Historically, companies have viewed these topics in isolation. In our interconnected and complex world, stakeholders want transparency on how organizations’ responses to climate change are considering and addressing these important social topics. Capital market participants are seeking a more cohesive approach that addresses risk amplification and captures opportunities for value creation. Organizations that can do this well will have opportunities for competitive advantage in the low carbon transition. 

Key considerations for corporate directors

 In a November 2022 survey conducted by ESG Global Advisors and Argyle Communications, 88% of organizations surveyed had integrated, or were in the process of integrating, social risks into board governance responsibilities. Given their involvement in overseeing both environmental and social risks, boards have a key role in linking the organization’s climate change efforts with its broader ESG efforts.  

According to the ICD’s May 2022 Director Lens survey, directors identified the historical economic dependency on extractive resources (60%), lack of political will/public support (59%) and the significant existing demand for carbon-intensive products (55%) as the top three challenges in making the transition to a low-carbon economy. Over four in ten (44%) say their organization made a commitment to net zero, however, nearly half (46%) say their organization has not taken any action or developed a transition plan to achieve these targets. 

The path ahead is uncertain, and the net zero transition requires one of the biggest economic transformations in history. It is against this backdrop that corporate directors must navigate overseeing their organizations’ transition plans and reporting to investors and other stakeholders.  

Any successful net zero transition plan must consider social issues 

Given the challenges identified by Canadian corporate directors, any successful net zero transition must consider a variety of social issues in both national and local contexts. Our economic dependency on natural resources means that climate change will have implications for jobs, communities, and ultimately, all Canadians. Our approach to the net zero transition requires a multi-faceted lens that acknowledges the economic and financial impacts of decarbonization efforts, while enabling a productive and engaged workforce of the future that can provide the required low carbon goods and services. 

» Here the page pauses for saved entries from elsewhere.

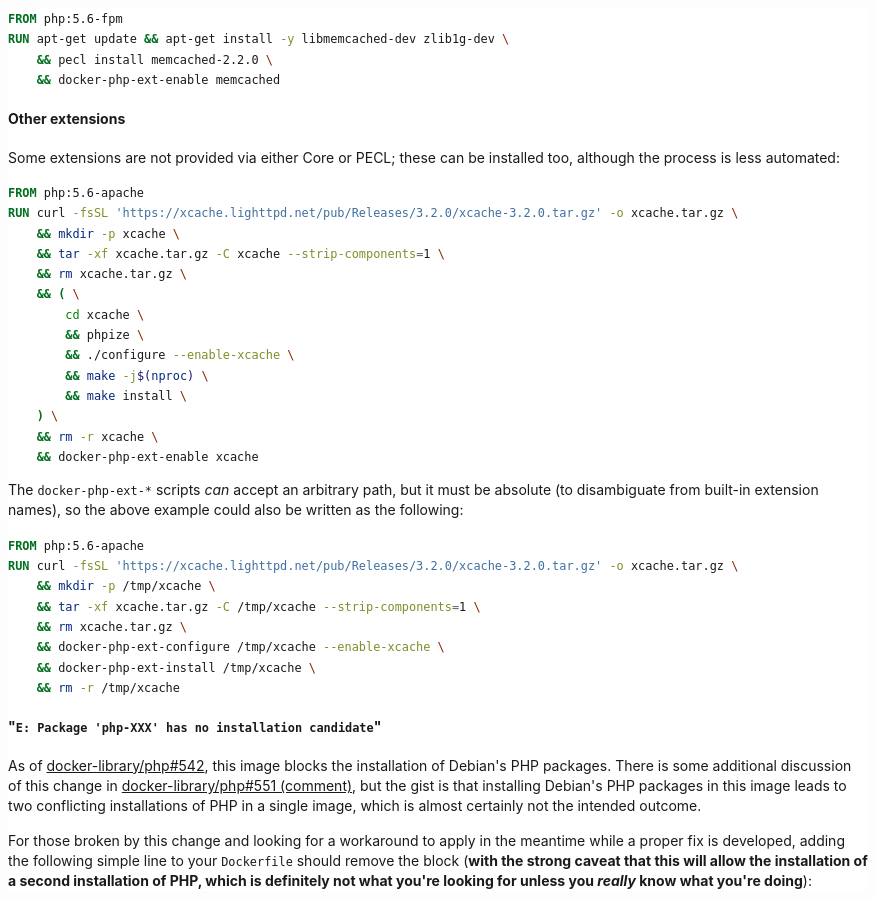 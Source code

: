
 ```dockerfile
FROM php:5.6-fpm
RUN apt-get update && apt-get install -y libmemcached-dev zlib1g-dev \
	&& pecl install memcached-2.2.0 \
	&& docker-php-ext-enable memcached
```

#### Other extensions

Some extensions are not provided via either Core or PECL; these can be installed too, although the process is less automated:

```dockerfile
FROM php:5.6-apache
RUN curl -fsSL 'https://xcache.lighttpd.net/pub/Releases/3.2.0/xcache-3.2.0.tar.gz' -o xcache.tar.gz \
	&& mkdir -p xcache \
	&& tar -xf xcache.tar.gz -C xcache --strip-components=1 \
	&& rm xcache.tar.gz \
	&& ( \
		cd xcache \
		&& phpize \
		&& ./configure --enable-xcache \
		&& make -j$(nproc) \
		&& make install \
	) \
	&& rm -r xcache \
	&& docker-php-ext-enable xcache
```

The `docker-php-ext-*` scripts *can* accept an arbitrary path, but it must be absolute (to disambiguate from built-in extension names), so the above example could also be written as the following:

```dockerfile
FROM php:5.6-apache
RUN curl -fsSL 'https://xcache.lighttpd.net/pub/Releases/3.2.0/xcache-3.2.0.tar.gz' -o xcache.tar.gz \
	&& mkdir -p /tmp/xcache \
	&& tar -xf xcache.tar.gz -C /tmp/xcache --strip-components=1 \
	&& rm xcache.tar.gz \
	&& docker-php-ext-configure /tmp/xcache --enable-xcache \
	&& docker-php-ext-install /tmp/xcache \
	&& rm -r /tmp/xcache
```

#### "`E: Package 'php-XXX' has no installation candidate`"

As of [docker-library/php#542](https://github.com/docker-library/php/pull/542), this image blocks the installation of Debian's PHP packages. There is some additional discussion of this change in [docker-library/php#551 (comment)](https://github.com/docker-library/php/issues/551#issuecomment-354849074), but the gist is that installing Debian's PHP packages in this image leads to two conflicting installations of PHP in a single image, which is almost certainly not the intended outcome.

For those broken by this change and looking for a workaround to apply in the meantime while a proper fix is developed, adding the following simple line to your `Dockerfile` should remove the block (**with the strong caveat that this will allow the installation of a second installation of PHP, which is definitely not what you're looking for unless you *really* know what you're doing**):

This complicated landscape presents massive opportunities for organizations that get it right – Canada may be a natural resources-based economy, but it is also a knowledge-based economy. In a global war for talent, organizations that can use their response to climate change to attract the best and brightest employees will benefit tremendously. In a country with a wealth of traditional knowledge of Indigenous, First Nations and Metis peoples, we have a unique opportunity to create a tailored response to climate change. In a country that thrives on diversity and immigration to drive our economic engine, DEI represents a enormous pool of talent to help organizations develop new thinking in their net zero transition. 

To get started, corporate directors need to develop an understanding of the interconnections between climate change and social issues. Leading organizations are conducting comprehensive materiality assessments that consider the viewpoints of multiple stakeholders who drive value creation in the short, medium, and long-term. Their findings should form the foundation for key climate and social issues in the organization’s net zero transition plan. The journey to net zero will take decades, but there are important steps that corporate directors can take today to ensure an integrated approach to transition planning that leaves no one behind.